**Task instructions:**
Whenever a line of the data below holds the string "different", copy that line.

___ Data for review ___

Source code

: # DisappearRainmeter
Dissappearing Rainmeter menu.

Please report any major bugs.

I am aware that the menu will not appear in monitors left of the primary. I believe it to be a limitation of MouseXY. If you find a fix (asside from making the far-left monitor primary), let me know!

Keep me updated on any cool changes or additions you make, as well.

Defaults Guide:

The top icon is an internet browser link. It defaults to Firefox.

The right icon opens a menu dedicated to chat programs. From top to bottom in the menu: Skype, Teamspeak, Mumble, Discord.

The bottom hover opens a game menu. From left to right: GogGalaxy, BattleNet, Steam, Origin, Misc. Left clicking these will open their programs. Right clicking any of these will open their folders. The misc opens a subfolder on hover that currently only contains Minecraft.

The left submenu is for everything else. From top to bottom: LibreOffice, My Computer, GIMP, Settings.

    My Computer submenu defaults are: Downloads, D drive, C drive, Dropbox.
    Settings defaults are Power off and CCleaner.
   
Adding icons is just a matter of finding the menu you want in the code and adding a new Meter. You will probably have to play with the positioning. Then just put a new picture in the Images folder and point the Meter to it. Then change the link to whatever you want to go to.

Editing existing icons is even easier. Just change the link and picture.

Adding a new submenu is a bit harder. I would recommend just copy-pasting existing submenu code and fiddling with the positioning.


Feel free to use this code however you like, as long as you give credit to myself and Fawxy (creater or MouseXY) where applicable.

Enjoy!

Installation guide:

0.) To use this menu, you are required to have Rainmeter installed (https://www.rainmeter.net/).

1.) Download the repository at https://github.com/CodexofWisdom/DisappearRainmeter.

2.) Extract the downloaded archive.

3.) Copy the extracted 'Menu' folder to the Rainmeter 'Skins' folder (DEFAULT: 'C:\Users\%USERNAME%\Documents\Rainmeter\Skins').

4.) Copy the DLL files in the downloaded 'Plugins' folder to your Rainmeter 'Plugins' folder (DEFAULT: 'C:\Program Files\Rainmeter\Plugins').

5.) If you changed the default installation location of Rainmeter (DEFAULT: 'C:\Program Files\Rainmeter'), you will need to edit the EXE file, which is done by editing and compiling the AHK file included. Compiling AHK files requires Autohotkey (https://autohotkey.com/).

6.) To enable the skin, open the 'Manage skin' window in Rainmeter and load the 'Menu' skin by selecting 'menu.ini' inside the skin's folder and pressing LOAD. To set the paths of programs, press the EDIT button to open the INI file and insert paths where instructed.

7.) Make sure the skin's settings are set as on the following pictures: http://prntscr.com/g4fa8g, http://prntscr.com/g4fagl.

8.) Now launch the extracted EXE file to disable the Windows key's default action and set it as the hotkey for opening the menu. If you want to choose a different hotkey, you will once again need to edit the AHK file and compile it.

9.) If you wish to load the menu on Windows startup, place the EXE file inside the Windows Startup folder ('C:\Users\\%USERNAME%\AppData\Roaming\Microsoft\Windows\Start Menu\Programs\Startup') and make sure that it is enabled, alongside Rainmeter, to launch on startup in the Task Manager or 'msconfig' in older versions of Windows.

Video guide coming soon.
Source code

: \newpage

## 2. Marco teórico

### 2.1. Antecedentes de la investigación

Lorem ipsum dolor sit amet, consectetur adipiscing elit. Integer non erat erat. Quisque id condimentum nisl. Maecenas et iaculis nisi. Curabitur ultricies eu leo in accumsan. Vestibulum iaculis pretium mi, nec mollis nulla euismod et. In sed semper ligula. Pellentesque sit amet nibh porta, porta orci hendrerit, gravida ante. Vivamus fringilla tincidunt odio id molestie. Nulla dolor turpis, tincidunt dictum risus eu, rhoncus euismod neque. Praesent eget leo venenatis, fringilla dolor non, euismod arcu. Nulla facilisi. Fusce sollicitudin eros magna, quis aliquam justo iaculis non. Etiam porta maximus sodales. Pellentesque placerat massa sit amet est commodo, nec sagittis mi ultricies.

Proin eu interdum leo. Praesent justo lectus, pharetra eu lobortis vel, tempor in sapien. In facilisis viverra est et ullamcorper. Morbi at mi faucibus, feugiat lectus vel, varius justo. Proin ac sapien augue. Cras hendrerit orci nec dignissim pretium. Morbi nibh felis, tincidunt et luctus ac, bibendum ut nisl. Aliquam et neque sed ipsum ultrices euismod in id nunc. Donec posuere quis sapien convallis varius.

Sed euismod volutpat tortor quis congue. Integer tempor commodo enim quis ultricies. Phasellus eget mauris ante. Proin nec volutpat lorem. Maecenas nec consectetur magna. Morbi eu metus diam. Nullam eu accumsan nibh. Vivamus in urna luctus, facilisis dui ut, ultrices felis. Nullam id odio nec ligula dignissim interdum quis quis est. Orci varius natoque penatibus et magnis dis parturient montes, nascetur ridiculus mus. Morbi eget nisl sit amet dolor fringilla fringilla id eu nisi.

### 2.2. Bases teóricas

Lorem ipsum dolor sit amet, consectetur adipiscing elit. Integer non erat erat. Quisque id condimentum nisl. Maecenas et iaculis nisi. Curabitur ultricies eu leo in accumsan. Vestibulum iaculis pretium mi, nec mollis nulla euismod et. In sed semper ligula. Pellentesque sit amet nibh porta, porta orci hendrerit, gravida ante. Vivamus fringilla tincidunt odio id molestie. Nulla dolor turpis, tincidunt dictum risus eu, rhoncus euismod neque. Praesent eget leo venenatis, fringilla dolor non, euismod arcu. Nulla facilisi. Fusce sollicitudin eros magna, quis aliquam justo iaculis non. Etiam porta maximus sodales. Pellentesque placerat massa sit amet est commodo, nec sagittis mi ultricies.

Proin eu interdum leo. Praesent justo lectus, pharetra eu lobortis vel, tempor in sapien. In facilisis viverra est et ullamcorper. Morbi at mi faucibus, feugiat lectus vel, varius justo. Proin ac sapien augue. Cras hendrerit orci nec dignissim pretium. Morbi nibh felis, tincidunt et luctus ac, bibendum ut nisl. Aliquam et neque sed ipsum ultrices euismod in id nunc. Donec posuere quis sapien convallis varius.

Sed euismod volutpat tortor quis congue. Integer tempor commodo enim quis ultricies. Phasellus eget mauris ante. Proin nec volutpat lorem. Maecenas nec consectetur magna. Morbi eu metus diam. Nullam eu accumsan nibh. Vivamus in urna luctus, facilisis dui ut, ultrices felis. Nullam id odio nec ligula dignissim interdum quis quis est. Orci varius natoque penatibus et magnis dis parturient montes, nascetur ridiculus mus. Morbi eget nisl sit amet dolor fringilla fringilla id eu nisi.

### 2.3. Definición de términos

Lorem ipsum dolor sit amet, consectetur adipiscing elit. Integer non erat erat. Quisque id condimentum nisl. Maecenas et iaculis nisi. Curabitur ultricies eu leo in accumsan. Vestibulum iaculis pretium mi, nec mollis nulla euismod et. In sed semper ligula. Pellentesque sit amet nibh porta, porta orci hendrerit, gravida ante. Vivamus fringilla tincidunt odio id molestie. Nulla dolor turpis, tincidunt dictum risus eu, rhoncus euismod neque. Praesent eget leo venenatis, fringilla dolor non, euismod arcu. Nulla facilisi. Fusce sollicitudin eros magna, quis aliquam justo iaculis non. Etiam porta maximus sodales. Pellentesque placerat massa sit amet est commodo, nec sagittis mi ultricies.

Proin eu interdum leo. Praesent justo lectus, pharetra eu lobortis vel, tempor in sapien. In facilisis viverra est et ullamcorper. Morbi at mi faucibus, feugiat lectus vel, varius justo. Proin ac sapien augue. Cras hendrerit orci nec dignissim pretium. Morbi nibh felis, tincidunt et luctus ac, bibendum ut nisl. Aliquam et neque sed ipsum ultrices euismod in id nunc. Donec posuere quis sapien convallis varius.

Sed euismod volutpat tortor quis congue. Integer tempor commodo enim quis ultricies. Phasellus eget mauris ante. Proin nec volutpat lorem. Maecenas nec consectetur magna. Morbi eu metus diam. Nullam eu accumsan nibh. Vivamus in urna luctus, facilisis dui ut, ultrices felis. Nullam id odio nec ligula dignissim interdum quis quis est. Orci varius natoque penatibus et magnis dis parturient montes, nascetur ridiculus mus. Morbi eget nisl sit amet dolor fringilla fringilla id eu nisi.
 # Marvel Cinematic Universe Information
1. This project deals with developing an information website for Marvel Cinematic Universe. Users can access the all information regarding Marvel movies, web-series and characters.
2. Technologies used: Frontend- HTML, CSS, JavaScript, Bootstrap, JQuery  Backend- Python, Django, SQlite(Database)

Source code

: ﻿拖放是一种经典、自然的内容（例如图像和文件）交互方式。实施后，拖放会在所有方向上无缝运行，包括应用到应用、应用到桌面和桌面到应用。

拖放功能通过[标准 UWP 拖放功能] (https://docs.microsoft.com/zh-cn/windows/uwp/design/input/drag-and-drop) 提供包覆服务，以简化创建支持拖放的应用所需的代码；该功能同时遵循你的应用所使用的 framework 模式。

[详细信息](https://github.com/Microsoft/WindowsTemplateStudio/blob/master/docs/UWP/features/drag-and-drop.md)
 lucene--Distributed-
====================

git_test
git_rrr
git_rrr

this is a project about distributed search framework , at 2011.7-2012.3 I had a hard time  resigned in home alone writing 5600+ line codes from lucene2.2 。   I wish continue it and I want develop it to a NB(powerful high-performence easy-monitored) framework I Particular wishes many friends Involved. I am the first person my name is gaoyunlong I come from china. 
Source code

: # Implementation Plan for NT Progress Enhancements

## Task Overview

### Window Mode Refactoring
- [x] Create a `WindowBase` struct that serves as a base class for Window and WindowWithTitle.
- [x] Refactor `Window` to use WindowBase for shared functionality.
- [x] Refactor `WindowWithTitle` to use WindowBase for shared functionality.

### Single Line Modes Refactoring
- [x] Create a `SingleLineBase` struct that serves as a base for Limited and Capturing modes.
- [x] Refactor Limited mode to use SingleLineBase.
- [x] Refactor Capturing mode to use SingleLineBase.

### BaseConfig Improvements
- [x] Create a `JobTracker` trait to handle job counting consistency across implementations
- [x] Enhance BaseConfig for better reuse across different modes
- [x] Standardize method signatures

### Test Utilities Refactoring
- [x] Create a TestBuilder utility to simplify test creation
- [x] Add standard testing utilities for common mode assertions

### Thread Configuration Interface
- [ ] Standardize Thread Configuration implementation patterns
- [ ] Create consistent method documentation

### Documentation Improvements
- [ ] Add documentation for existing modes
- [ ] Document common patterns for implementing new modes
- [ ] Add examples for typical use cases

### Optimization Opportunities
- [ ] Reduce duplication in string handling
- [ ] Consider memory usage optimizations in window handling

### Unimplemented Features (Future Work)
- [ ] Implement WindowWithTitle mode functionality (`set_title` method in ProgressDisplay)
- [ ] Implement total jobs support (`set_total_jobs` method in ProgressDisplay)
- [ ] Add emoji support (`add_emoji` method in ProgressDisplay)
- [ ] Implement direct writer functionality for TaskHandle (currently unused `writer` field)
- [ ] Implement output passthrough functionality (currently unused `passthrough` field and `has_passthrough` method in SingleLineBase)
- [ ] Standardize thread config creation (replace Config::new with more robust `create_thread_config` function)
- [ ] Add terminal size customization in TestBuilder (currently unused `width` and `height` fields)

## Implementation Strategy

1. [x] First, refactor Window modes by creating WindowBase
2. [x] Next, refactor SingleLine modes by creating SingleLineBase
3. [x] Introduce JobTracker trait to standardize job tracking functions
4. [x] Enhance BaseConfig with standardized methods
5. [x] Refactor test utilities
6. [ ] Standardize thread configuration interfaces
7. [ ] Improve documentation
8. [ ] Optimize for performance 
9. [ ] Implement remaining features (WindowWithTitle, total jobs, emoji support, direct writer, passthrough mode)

___

**Answer space:**
8.) Now launch the extracted EXE file to disable the Windows key's default action and set it as the hotkey for opening the menu. If you want to choose a different hotkey, you will once again need to edit the AHK file and compile it.
- [x] Enhance BaseConfig for better reuse across different modes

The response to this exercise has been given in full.